The Servant Leader in a New Role

Somewhere along the way, we’ve come to expect leaders to have all the answers, which is contradictory to the servant leader role. Anyone who has taken a new position, or started a new business, should be given some leeway to learn from others. The people who manage the daily routine are called experts.

If we want our teams of experts to make wise decisions without intervention, then as leaders we will want to ask more questions and listen for the real answers. Even when we switch teams, the desire to discover more about people, processes and challenges will open doors more quickly than ever before.

Do you hesitate to ask questions of your experts?



Leading a new business can be scary when you have a great product or service that customers are clambering to buy. Every day is filled with activity, and help is required. In these situations, the search for answers requires even more time.



What is your first priority?

Ask more questions of anyone in your circle. Some of the answers you seek will come from unexpected sources.

🗪    Other Business Owners – Many of these fellow mavericks can assist with your fears and doubts. Each one will offer a great story including ‘what not to do’ and ‘avoid my mistakes.’ Some of these conversations will provide perspective.

🗪    Local Resources – The Small Business Administration and SCORE can offer sources of future team members in the local community. In addition, tax incentives and employee hiring programs are available for your business needs.

🗪    Friends and Family – Sometimes the people who can help the most are in your closest circles. We don’t always want to hire people who are too close, but there are situations where we do need to help. For those of us who need technical skills, youngsters can provide assistance and earn some money while developing career skills.


As we navigate the waters of Servant Leadership, we have the opportunity to touch and change lives. The role might seem daunting, but imagine the ways in which your business will thrive as you take action and assemble the team that trusts your judgment because you Ask More Questions.



The leader who has taken a new job in a different company knows the feeling of being the ‘new kid on the block.’ As a leader, our own insecurities must take a backseat to the needs and feelings of our team members. Each of them carries countless questions about this new leader. In some cases, the team had no say in who has been hired to lead them.

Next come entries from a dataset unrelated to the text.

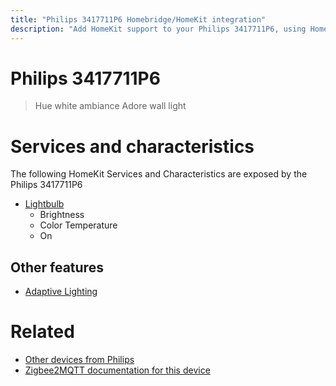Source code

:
 ```yaml
---
title: "Philips 3417711P6 Homebridge/HomeKit integration"
description: "Add HomeKit support to your Philips 3417711P6, using Homebridge, Zigbee2MQTT and homebridge-z2m."
---
```

<!---
This file has been GENERATED using src/docgen/docgen.ts
DO NOT EDIT THIS FILE MANUALLY!
-->
# Philips 3417711P6
> Hue white ambiance Adore wall light


# Services and characteristics
The following HomeKit Services and Characteristics are exposed by
the Philips 3417711P6

* [Lightbulb](../../light.md)
  * Brightness
  * Color Temperature
  * On


## Other features
* [Adaptive Lighting](../../light.md)


# Related
* [Other devices from Philips](../index.md#philips)
* [Zigbee2MQTT documentation for this device](https://www.zigbee2mqtt.io/devices/3417711P6.html)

With this in mind, what is most important?

🗪   Day One – Gather the team, either in the hall or on Zoom, the less formal setting allows everyone to see you as approachable.

🗪   Day Two – Spend time in the team’s realm and observe their interactions and processes. Even if the team works remotely, have everyone gather on Zoom and continue to do their jobs. Slack offers another way to be available to the remote team.

🗪  Day Three – Gather the team in a formal team meeting where you share your background and insights so far. Ask More Questions of the team to create an atmosphere of discovery. This session can be 30 minutes long to set the pattern in motion. Long meetings detract from each expert’s duties.

🗪   Day Four – Begin a series of individual meetings with everyone in the organization. Again, these are short sessions to prevent discomfort. Ask each person to share one challenge that you could address.

🗪   Day Five – Invest time observing the team in action and notice what they do very well. These tidbits can provide helpful options for positive feedback in your next meeting.

The wise Servant Leader refuses to make assumptions from afar. Time spent in the midst of the team of experts will provide more valuable information about their challenges and strengths. Ask More Questions as the team gains trust in your approach.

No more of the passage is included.